Unifying health narratives

Zénobie Cornille

The temple, a structure reserved to house religious and spiritual activities is commonly used in Western culture to represent the body. While the metaphor has largely been reduced to cliché, in its simplest form it describes the function the body must undertake to house the self. The self isn’t definable. It is not fixed. The body however, while under constant modification, is continuously physically present.

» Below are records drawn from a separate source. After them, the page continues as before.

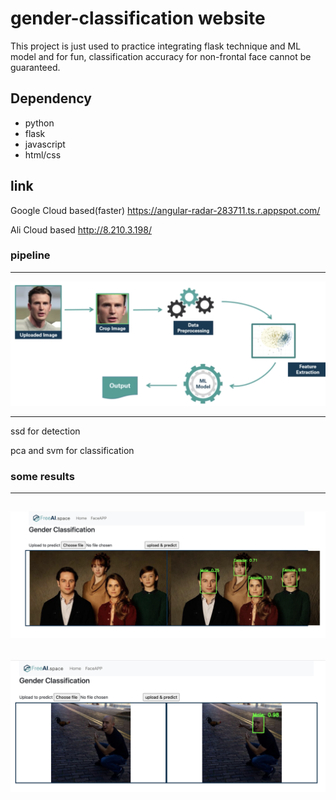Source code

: # gender-classification website
This project is just used to practice integrating flask technique and ML model and for fun, classification accuracy for non-frontal face cannot be guaranteed.
## Dependency
- python
- flask
- javascript
- html/css
## link 
Google Cloud based(faster)
https://angular-radar-283711.ts.r.appspot.com/

Ali Cloud based
http://8.210.3.198/
### pipeline
---

<p align="center">
<img src="images/pipeline.png">
</p>

---
ssd for detection

pca and svm for classification

### some results
---
![alt text](images/1.png)
---
![alt text](images/2.png)
---

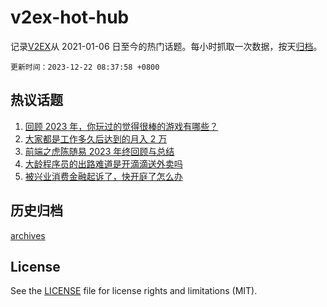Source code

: # v2ex-hot-hub

 记录[V2EX](https://www.v2ex.com/)从 2021-01-06 日至今的热门话题。每小时抓取一次数据，按天[归档](archives)。

`更新时间：2023-12-22 08:37:58 +0800`

## 热议话题

1. [回顾 2023 年，你玩过的觉得很棒的游戏有哪些？](https://www.v2ex.com/t/1002140)
1. [大家都是工作多久后达到的月入 2 万](https://www.v2ex.com/t/1002248)
1. [前端之虎陈随易 2023 年终回顾与总结](https://www.v2ex.com/t/1002274)
1. [大龄程序员的出路难道是开滴滴送外卖吗](https://www.v2ex.com/t/1002227)
1. [被兴业消费金融起诉了，快开庭了怎么办](https://www.v2ex.com/t/1002176)

## 历史归档

[archives](archives)

## License

See the [LICENSE](LICENSE) file for license rights and limitations (MIT).
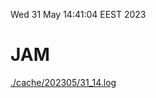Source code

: Wed 31 May 14:41:04 EEST 2023
# JAM
<a href='./cache/202305/31_14.log'>./cache/202305/31_14.log</a>
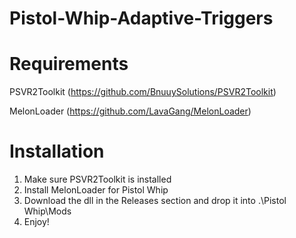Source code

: ﻿# Pistol-Whip-Adaptive-Triggers

# Requirements
PSVR2Toolkit (https://github.com/BnuuySolutions/PSVR2Toolkit)

MelonLoader (https://github.com/LavaGang/MelonLoader)

# Installation

1. Make sure PSVR2Toolkit is installed
2. Install MelonLoader for Pistol Whip
3. Download the dll in the Releases section and drop it into .\Pistol Whip\Mods
4. Enjoy!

Throughout our lives we shape an alliance between the physicality that the body offers and the self, with the body as a vessel that enables navigation of oneself through space. 1 The feedback provided by the body is inherently connected to our physical survival and mental wellbeing. 2 The body assembles signals from the internal and external environment, prompting the mind. Our instinct, emotion and beliefs are embodied within this homeostatic loop.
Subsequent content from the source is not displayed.